I would like to make a note and say that I think it’s different if you’re interested in training subs vs if you’re looking for a life partner. You can have a perfectly good time meeting and introducing people to the lifestyle but searching for a life partner is a much more intense process I think.

-JB
Wiseonthree​(dom male)
5 years ago • Apr 10, 2019
Wiseonthree​(dom male) • Apr 10, 2019
I appreciate your advice man, really do. However I’m not really in the date scene. Looking more for a play partner.

I am married and don’t plan on changing that. Wife is just very vanilla, and laughs at anything bdsm.

Some of your advice sticks out though: taking time and getting to know eachother for sure.
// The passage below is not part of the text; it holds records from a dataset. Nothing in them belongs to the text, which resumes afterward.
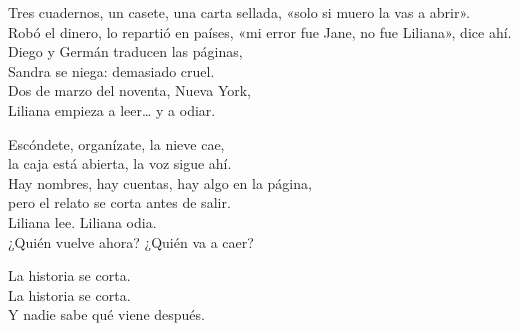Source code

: \begin{lyrics}
Tres cuadernos, un casete, una carta sellada,
«solo si muero la vas a abrir».\\
Robó el dinero, lo repartió en países,
«mi error fue Jane, no fue Liliana», dice ahí.\\
Diego y Germán traducen las páginas,\\
Sandra se niega: demasiado cruel.\\
Dos de marzo del noventa, Nueva York,\\
Liliana empieza a leer… y a odiar.

Escóndete, organízate, la nieve cae,\\
la caja está abierta, la voz sigue ahí.\\
Hay nombres, hay cuentas, hay algo en la página,\\
pero el relato se corta antes de salir.\\
Liliana lee. Liliana odia.\\
¿Quién vuelve ahora? ¿Quién va a caer?

La historia se corta.\\
La historia se corta.\\
Y nadie sabe qué viene después.
\end{lyrics}

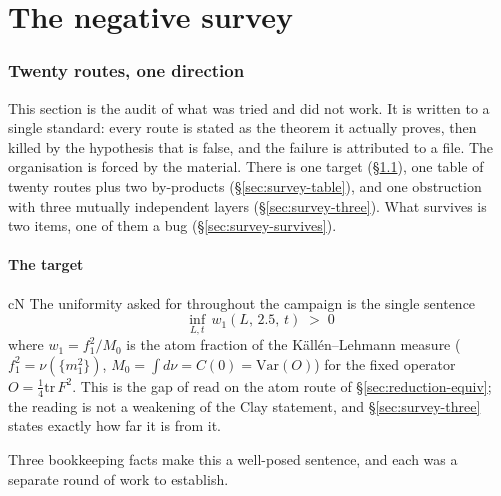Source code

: \clearpage
\part{The negative survey}
\section{Twenty routes, one direction}\label{sec:survey}

This section is the audit of what was tried and did not work. It is written to a single
standard: every route is stated as the theorem it actually proves, then killed by the
hypothesis that is false, and the failure is attributed to a file. The organisation is
forced by the material. There is one target (\S\ref{sec:survey-target}), one table of
twenty routes plus two by-products (\S\ref{sec:survey-table}), and one obstruction with
three mutually independent layers (\S\ref{sec:survey-three}). What survives is two items,
one of them a bug (\S\ref{sec:survey-survives}).

\subsection{The target}\label{sec:survey-target}

\begin{claimbox}{cN}
 The uniformity asked for throughout the campaign is the
single sentence
\[
\boxed{\;\inf_{L,t}\, w_1\!\left(L,\,2.5,\,t\right) \;>\; 0\;}
\]
where $w_1=f_1^2/M_0$ is the atom fraction of the K\"all\'en--Lehmann measure
($f_1^2=\nu(\{m_1^2\})$, $M_0=\int d\nu=C(0)=\mathrm{Var}(O)$) for the fixed operator
$O=\tfrac14\mathrm{tr}\,F^2$. This is the gap of \cite{jaffe} read on the atom route of
\S\ref{sec:reduction-equiv}; the reading is not a weakening of the Clay statement, and
\S\ref{sec:survey-three} states exactly how far it is from it.
\end{claimbox}

Three bookkeeping facts make this a well-posed sentence, and each was a separate round of
work to establish.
The frustrations that can come from being transparent and honest, and the fact that seven tenths of options fly out the window with that fact in mind is something I guess I gotta deal with.

I know someone is out there for me, and that when it’s right we will both have a fun and exciting experience.
JohnBond​(dom male){Kitten}
5 years ago • Apr 10, 2019
Well that definitely does change things! I definitely did not pick up that vibe from the original post.
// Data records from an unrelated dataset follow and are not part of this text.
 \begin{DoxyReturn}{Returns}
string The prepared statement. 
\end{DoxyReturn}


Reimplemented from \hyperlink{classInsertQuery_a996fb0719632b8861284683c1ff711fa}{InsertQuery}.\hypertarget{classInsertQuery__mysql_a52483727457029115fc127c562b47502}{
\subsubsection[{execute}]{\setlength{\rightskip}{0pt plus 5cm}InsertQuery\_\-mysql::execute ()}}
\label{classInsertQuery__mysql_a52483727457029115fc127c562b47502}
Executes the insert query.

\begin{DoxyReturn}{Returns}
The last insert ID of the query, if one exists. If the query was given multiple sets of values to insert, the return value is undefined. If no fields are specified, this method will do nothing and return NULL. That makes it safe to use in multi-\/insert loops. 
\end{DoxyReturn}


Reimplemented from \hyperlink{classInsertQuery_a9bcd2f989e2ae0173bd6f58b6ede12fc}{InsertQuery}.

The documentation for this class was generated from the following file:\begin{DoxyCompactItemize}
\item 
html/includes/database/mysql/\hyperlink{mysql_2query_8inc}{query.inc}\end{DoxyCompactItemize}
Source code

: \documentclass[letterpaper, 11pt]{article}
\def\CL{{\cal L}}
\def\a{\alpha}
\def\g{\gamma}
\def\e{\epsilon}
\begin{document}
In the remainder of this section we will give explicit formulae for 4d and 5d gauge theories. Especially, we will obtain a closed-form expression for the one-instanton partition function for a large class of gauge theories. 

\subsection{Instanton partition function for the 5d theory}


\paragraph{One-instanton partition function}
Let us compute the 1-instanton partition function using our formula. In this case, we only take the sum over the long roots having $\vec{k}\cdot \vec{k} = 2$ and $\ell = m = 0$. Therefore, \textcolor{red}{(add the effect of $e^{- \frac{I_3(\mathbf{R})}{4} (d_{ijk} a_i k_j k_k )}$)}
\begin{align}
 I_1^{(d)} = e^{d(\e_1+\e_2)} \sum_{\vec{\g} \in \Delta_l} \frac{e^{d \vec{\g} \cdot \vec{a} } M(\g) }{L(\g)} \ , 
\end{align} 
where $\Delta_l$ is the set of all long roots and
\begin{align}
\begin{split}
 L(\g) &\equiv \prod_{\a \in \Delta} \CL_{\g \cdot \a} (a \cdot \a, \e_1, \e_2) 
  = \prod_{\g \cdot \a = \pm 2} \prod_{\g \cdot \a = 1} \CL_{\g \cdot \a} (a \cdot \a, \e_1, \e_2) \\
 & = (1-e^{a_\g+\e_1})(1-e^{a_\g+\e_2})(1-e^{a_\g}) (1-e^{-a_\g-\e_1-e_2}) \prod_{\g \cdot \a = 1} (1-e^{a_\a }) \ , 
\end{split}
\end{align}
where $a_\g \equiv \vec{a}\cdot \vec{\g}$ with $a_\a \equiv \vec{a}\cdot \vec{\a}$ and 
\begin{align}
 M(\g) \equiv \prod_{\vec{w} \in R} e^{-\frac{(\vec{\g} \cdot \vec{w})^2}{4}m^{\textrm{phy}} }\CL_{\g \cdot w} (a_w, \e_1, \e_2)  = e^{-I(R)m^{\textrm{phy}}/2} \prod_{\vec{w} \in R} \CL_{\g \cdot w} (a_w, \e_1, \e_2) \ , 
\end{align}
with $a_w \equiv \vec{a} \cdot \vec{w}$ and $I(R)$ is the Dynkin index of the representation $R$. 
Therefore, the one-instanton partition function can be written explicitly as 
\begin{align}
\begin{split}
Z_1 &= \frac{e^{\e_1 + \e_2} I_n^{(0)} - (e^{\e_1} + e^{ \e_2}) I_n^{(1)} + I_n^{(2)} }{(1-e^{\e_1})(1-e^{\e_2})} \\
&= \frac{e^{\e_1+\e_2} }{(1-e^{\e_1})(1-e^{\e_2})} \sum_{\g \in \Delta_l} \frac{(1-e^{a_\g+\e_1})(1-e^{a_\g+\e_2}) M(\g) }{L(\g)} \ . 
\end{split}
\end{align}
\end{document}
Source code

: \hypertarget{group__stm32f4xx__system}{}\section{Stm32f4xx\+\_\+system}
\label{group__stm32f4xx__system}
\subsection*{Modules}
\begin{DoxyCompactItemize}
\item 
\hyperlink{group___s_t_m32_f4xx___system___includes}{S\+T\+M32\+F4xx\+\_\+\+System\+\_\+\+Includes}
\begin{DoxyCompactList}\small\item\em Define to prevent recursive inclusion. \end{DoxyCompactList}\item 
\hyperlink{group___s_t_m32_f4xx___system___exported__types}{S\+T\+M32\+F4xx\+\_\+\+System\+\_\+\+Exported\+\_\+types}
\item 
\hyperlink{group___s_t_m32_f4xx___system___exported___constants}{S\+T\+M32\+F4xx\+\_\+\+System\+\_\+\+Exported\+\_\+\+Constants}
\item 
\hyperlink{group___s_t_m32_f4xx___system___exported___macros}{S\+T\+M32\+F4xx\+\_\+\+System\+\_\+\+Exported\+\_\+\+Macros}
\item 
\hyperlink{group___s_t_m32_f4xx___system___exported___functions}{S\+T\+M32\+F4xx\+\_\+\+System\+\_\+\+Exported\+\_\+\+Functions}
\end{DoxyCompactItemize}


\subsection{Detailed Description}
If anything, though I would say that makes things a bit easier on you. Finding a play partner / bottom is a lot easier than finding a submissive and building a full and healthy D/s relationship. For that I would say get out into the local community. I briefly read through your profile and see it says you’re in Ohio. I am positive Cincinnati has a vibrant BDSM community. I would start with finding a club and going to classes / play parties.

Pickup play is not uncommon there but also you can make a solid group of friends with similar interests and get to know people that way. I could again be off base with this one but it seems to me that if you are looking for a play partner that getting out in the community is the best and easiest way to do it! The community in the real world (in my experience) is incredibly welcoming! It is very easy to be yourself, discuss interests, pickup tips, and find friends. Can't recommend it enough.